Whenever a line carries the word "terms", pull it out of the entries.

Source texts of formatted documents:
* * * * * * *

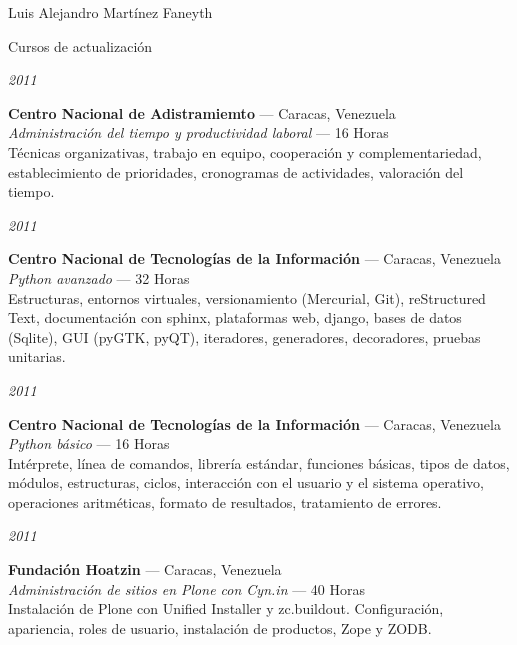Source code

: \documentclass[letterpaper]{scrartcl}
\begin{document}
\begin{cv}{Luis Alejandro Mart\'inez Faneyth}
\begin{cvlist}{Cursos de actualizaci\'on}
\item[{\parbox[t]{6em}{\textit{\large{2011}}}}]{
	\parbox[t]{\linewidth}{
		\textbf{Centro Nacional de Adistramiemto} --- Caracas, Venezuela\\
		\textit{Administraci\'on del tiempo y productividad laboral} --- 16 Horas\\
		\footnotesize{T\'ecnicas organizativas, trabajo en equipo, cooperaci\'on y complementariedad, establecimiento de prioridades, cronogramas de actividades, valoraci\'on del tiempo.}
	}
}
\item[{\parbox[t]{6em}{\textit{\large{2011}}}}]{
	\parbox[t]{\linewidth}{
		\textbf{Centro Nacional de Tecnolog\'ias de la Informaci\'on} --- Caracas, Venezuela\\
		\textit{Python avanzado} --- 32 Horas\\
		\footnotesize{Estructuras, entornos virtuales, versionamiento (Mercurial, Git), reStructured Text, documentaci\'on con sphinx, plataformas web, django, bases de datos (Sqlite), GUI (pyGTK, pyQT), iteradores, generadores, decoradores, pruebas unitarias.}
	}
}
\item[{\parbox[t]{6em}{\textit{\large{2011}}}}]{
	\parbox[t]{\linewidth}{
		\textbf{Centro Nacional de Tecnolog\'ias de la Informaci\'on} --- Caracas, Venezuela\\
		\textit{Python b\'asico} --- 16 Horas\\
		\footnotesize{Int\'erprete, l\'inea de comandos, librer\'ia est\'andar, funciones b\'asicas, tipos de datos, m\'odulos, estructuras, ciclos, interacci\'on con el usuario y el sistema operativo, operaciones aritm\'eticas, formato de resultados, tratamiento de errores.}
	}
}
\item[{\parbox[t]{6em}{\textit{\large{2011}}}}]{
	\parbox[t]{\linewidth}{
		\textbf{Fundaci\'on Hoatzin} --- Caracas, Venezuela\\
		\textit{Administraci\'on de sitios en Plone con Cyn.in} --- 40 Horas\\
		\footnotesize{Instalaci\'on de Plone con Unified Installer y zc.buildout. Configuración, apariencia, roles de usuario, instalaci\'on de productos, Zope y ZODB.}
	}
}
\end{cvlist}
\vspace{1em}


\end{cv}
\end{document}

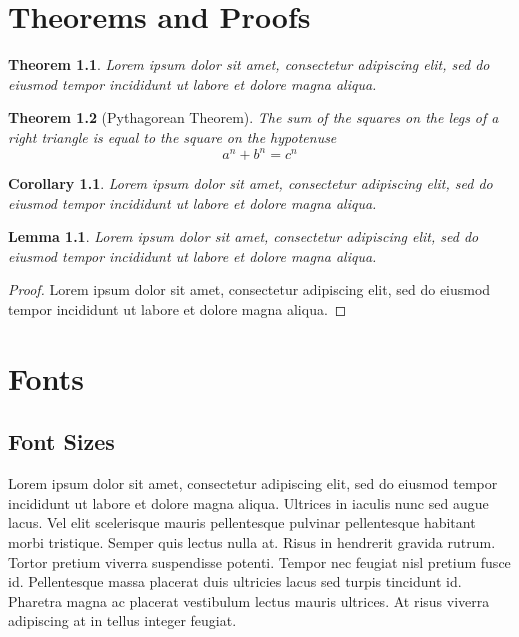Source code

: \documentclass[a4paper, 12pt]{report}
\newtheorem{theorem}{Theorem}
\newtheorem{corollary}{Corollary}[theorem]
\newtheorem{lemma}{Lemma}[theorem]
\begin{document}



\chapter{Theorems and Proofs}
\begin{theorem}
	Lorem ipsum dolor sit amet, consectetur adipiscing elit, sed do eiusmod tempor incididunt ut labore et dolore magna aliqua.
\end{theorem}

\begin{theorem}[Pythagorean Theorem]
 The sum of the squares on the legs of a right triangle is equal to the square on the hypotenuse
 \[a^n + b^n = c^n\]
\end{theorem}

\begin{corollary}
	Lorem ipsum dolor sit amet, consectetur adipiscing elit, sed do eiusmod tempor incididunt ut labore et dolore magna aliqua.
\end{corollary}

\begin{lemma}
	Lorem ipsum dolor sit amet, consectetur adipiscing elit, sed do eiusmod tempor incididunt ut labore et dolore magna aliqua.
\end{lemma}

\begin{proof}
	Lorem ipsum dolor sit amet, consectetur adipiscing elit, sed do eiusmod tempor incididunt ut labore et dolore magna aliqua.
\end{proof}



\chapter{Fonts}
\section{Font Sizes}
Lorem ipsum {\tiny dolor sit amet}, consectetur adipiscing elit, {\huge sed do eiusmod} tempor incididunt ut labore et dolore magna aliqua. Ultrices in iaculis nunc sed augue lacus. Vel elit scelerisque mauris pellentesque pulvinar pellentesque habitant morbi tristique. Semper quis lectus nulla at. Risus in {\large hendrerit gravida rutrum}. Tortor pretium viverra suspendisse potenti. Tempor nec feugiat nisl {\LARGE pretium fusce id}. Pellentesque massa placerat duis ultricies lacus sed turpis tincidunt id. Pharetra magna ac placerat vestibulum lectus mauris ultrices. At risus viverra adipiscing at in tellus integer feugiat.
\end{document}
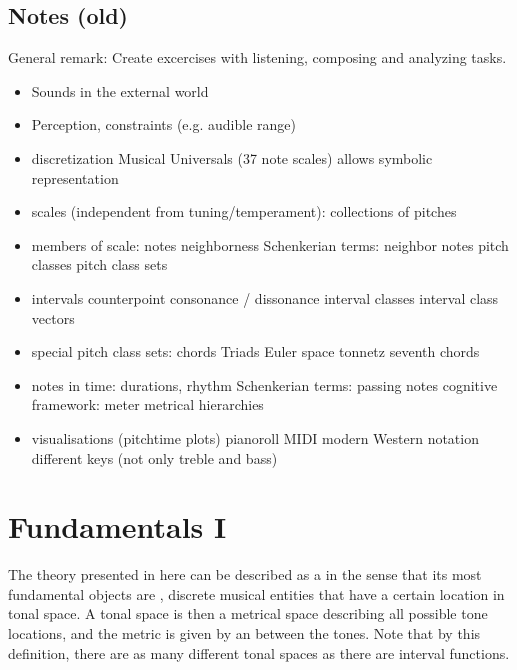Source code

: \documentclass[letterpaper,10pt,english]{sphinxmanual}
\begin{document}
\section{Notes (old)}
\label{\detokenize{0_intro:notes-old}}
General remark: Create excercises with listening, composing and analyzing tasks.
\begin{itemize}
\item {} 
Sounds in the external world

\item {} 
Perception, constraints (e.g. audible range)

\item {} 
discretization
\sphinxhyphen{} Musical Universals (3\sphinxhyphen{}7 note scales)
\sphinxhyphen{} allows symbolic representation

\item {} 
scales (independent from tuning/temperament): collections of pitches

\item {} 
members of scale: notes
\sphinxhyphen{} neighborness
\sphinxhyphen{} Schenkerian terms: neighbor notes
\sphinxhyphen{} pitch classes
\sphinxhyphen{} pitch class sets

\item {} 
intervals
\sphinxhyphen{} counterpoint
\sphinxhyphen{} consonance / dissonance
\sphinxhyphen{} interval classes
\sphinxhyphen{} interval class vectors

\item {} 
special pitch class sets: chords
\sphinxhyphen{} Triads
\sphinxhyphen{} Euler space
\sphinxhyphen{} tonnetz
\sphinxhyphen{} seventh chords

\item {} 
notes in time: durations, rhythm
\sphinxhyphen{} Schenkerian terms: passing notes
\sphinxhyphen{} cognitive framework: meter
\sphinxhyphen{} metrical hierarchies

\item {} 
visualisations (pitch\sphinxhyphen{}time plots)
\sphinxhyphen{} pianoroll
\sphinxhyphen{} MIDI
\sphinxhyphen{} modern Western notation
\sphinxhyphen{} different keys (not only treble and bass)

\end{itemize}


\chapter{Fundamentals I}
\label{\detokenize{1_fundamentals:fundamentals-i}}\label{\detokenize{1_fundamentals::doc}}
The theory presented in here can be described as a  in the sense
that its most fundamental objects are , discrete musical entities that have
a certain location in tonal space.
A tonal space is then a metrical space describing all possible tone locations,
and the metric is given by an  between the tones. Note that by this definition,
there are as many different tonal spaces as there are interval functions.
\end{document}
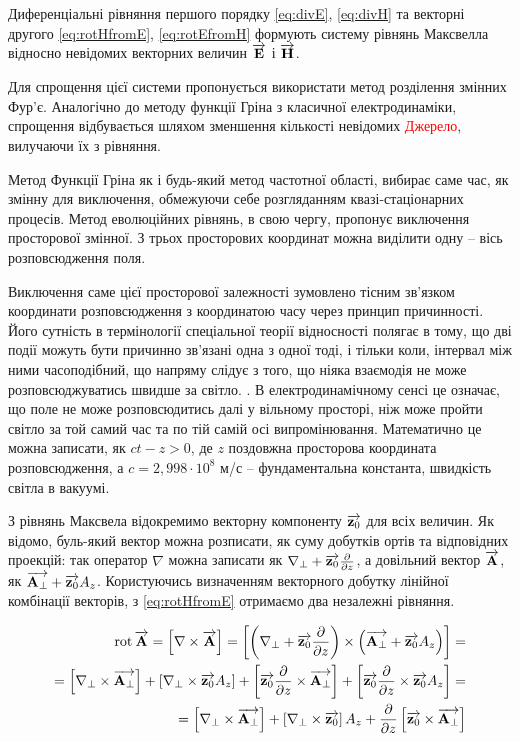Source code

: Диференціальні рівняння першого порядку \eqref{eq:divE}, \eqref{eq:divH} та 
векторні другого \eqref{eq:rotHfromE}, \eqref{eq:rotEfromH} формують систему 
рівнянь Максвелла відносно невідомих векторних величин $ \overrightarrow{\mathbf E} $ і 
$ \overrightarrow{\mathbf H} $.

Для спрощення цієї системи пропонується використати метод розділення змінних
Фур'є. Аналогічно до методу функції Гріна з класичної електродинаміки, 
спрощення відбувається шляхом зменшення кількості невідомих 
\textcolor{red}{Джерело}, вилучаючи їх з рівняння. 

Метод Функції Гріна як і будь-який метод частотної області, вибирає саме час, 
як змінну для виключення, обмежуючи себе розгляданням квазі-стаціонарних 
процесів. Метод еволюційних рівнянь, в свою чергу, пропонує виключення 
просторової змінної. З трьох просторових координат можна виділити одну -- вісь 
розповсюдження поля. 

Виключення саме цієї просторової залежності зумовлено тісним зв'язком 
координати розповсюдження з координатою часу через принцип причинності. Його 
сутність в термінології спеціальної теорії відносності полягає в тому, що дві 
події можуть бути причинно зв'язані одна з одної тоді, і тільки коли, інтервал 
між ними часоподібний, що напряму слідує з того, що ніяка взаємодія не може 
розповсюджуватись швидше за світло. \cite[ст. 22]{LandauII}. В 
електродинамічному сенсі це означає, що поле не може розповсюдитись далі у 
вільному просторі, ніж може пройти світло за той самий час та по тій самій осі 
випромінювання. Математично це можна записати, як $ ct - z > 0 $, де $ z $
поздовжна просторова координата розповсюдження, а $ c = 2,998 \cdot 10^8 $ м/с 
-- фундаментальна константа, швидкість світла в вакуумі.

З рівнянь Максвела відокремимо векторну компоненту 
$ \overrightarrow{\mathbf z_0} $ для всіх величин. Як відомо, буль-який вектор можна розписати, 
як суму добутків ортів та відповідних проекцій: так оператор $ \nabla $ можна 
записати як $ \nabla_\perp + \overrightarrow{\mathbf z_0} \frac{\partial }{\partial z} $, а довільний вектор
$ \overrightarrow{\mathbf A} $, як $ \overrightarrow{\mathbf A_\perp} + \overrightarrow{\mathbf z_0} A_z $. Користуючись визначенням 
векторного добутку лінійної комбінації векторів, з \eqref{eq:rotHfromE} 
отримаємо два незалежні рівняння.

\textcolor{lightgray}{ \begin{equation*} \begin{aligned}
\mathop{\mathrm{rot}}\nolimits{ \overrightarrow{\mathbf A} } = \left[ \nabla \times \overrightarrow{\mathbf A} \right] = \left[ \left( \nabla_\perp + \overrightarrow{\mathbf z_0} \frac{\partial }{\partial z} \right) \times \left( \overrightarrow{\mathbf A_\perp} + \overrightarrow{\mathbf z_0} A_z \right) \right] = \\
= \left[ \nabla_\perp \times \overrightarrow{\mathbf A_\perp} \right] + 
\left[ \nabla_\perp \times \overrightarrow{\mathbf z_0} A_z \right] +
\left[ \overrightarrow{\mathbf z_0} \frac{\partial }{\partial z} \times \overrightarrow{\mathbf A_\perp} \right] +
\left[  \overrightarrow{\mathbf z_0} \frac{\partial }{\partial z}  \times  \overrightarrow{\mathbf z_0} A_z  \right] = \\
= \left[ \nabla_\perp \times \overrightarrow{\mathbf A_\perp} \right] + 
\left[ \nabla_\perp \times \overrightarrow{\mathbf z_0} \right] A_z +
\frac{\partial }{\partial z} \left[ \overrightarrow{\mathbf z_0} \times \overrightarrow{\mathbf A_\perp} \right]
\end{aligned} \end{equation*} }

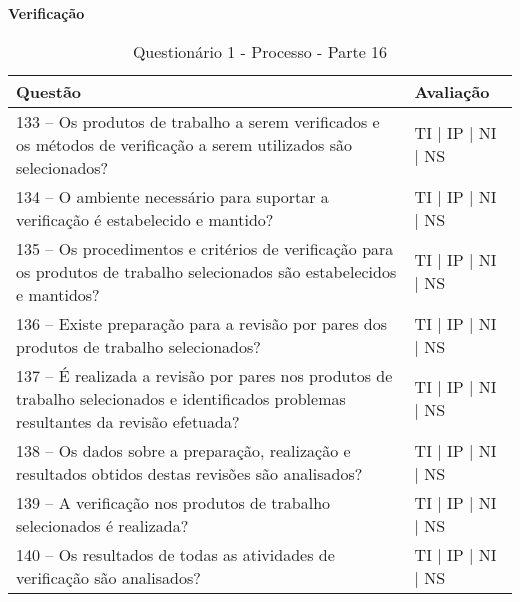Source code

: \documentclass[openany,10pt,a4paper]{article}
\begin{document}
\begin{appendix}
\begin{table}[h]
\textbf{Verificação }
	\centering
	\caption{Questionário 1 - Processo - Parte 16}
	\begin{tabular}{p{3.5in}p{2in}}		
		\toprule
		\textbf{Questão}  & \textbf{Avaliação}\\ 
		\midrule
		133 – Os produtos de trabalho a serem verificados e os métodos de verificação a serem 
utilizados são selecionados?
 & TI | IP | NI | NS \\
        \midrule
		134 – O ambiente necessário para suportar a verificação é estabelecido e mantido?
 & TI | IP | NI | NS \\
		\midrule
		135 – Os procedimentos e critérios de verificação para os produtos de trabalho selecionados são 
estabelecidos e mantidos?
 & TI | IP | NI | NS \\
		\midrule
        136 – Existe preparação para a revisão por pares dos produtos de trabalho selecionados?
 & TI | IP | NI | NS \\
		\midrule
		137 – É realizada a revisão por pares nos produtos de trabalho selecionados e identificados 
problemas resultantes da revisão efetuada?
  & TI | IP | NI | NS \\
		\midrule
		138 – Os dados sobre a preparação, realização e resultados obtidos destas revisões são 
analisados?
 & TI | IP | NI | NS \\
 \midrule
		139 – A verificação nos produtos de trabalho selecionados é realizada?
 & TI | IP | NI | NS \\
  \midrule
		140 – Os resultados de todas as atividades de verificação são analisados? 
 & TI | IP | NI | NS \\
		\bottomrule
	\end{tabular} 
	\label{tab:tabela1}
\end{table}



\end{appendix}
\end{document}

* * * * * * *

[Answer to the exercise]
\sphinxhyphen{} Schenkerian terms: neighbor notes
\sphinxhyphen{} Schenkerian terms: passing notes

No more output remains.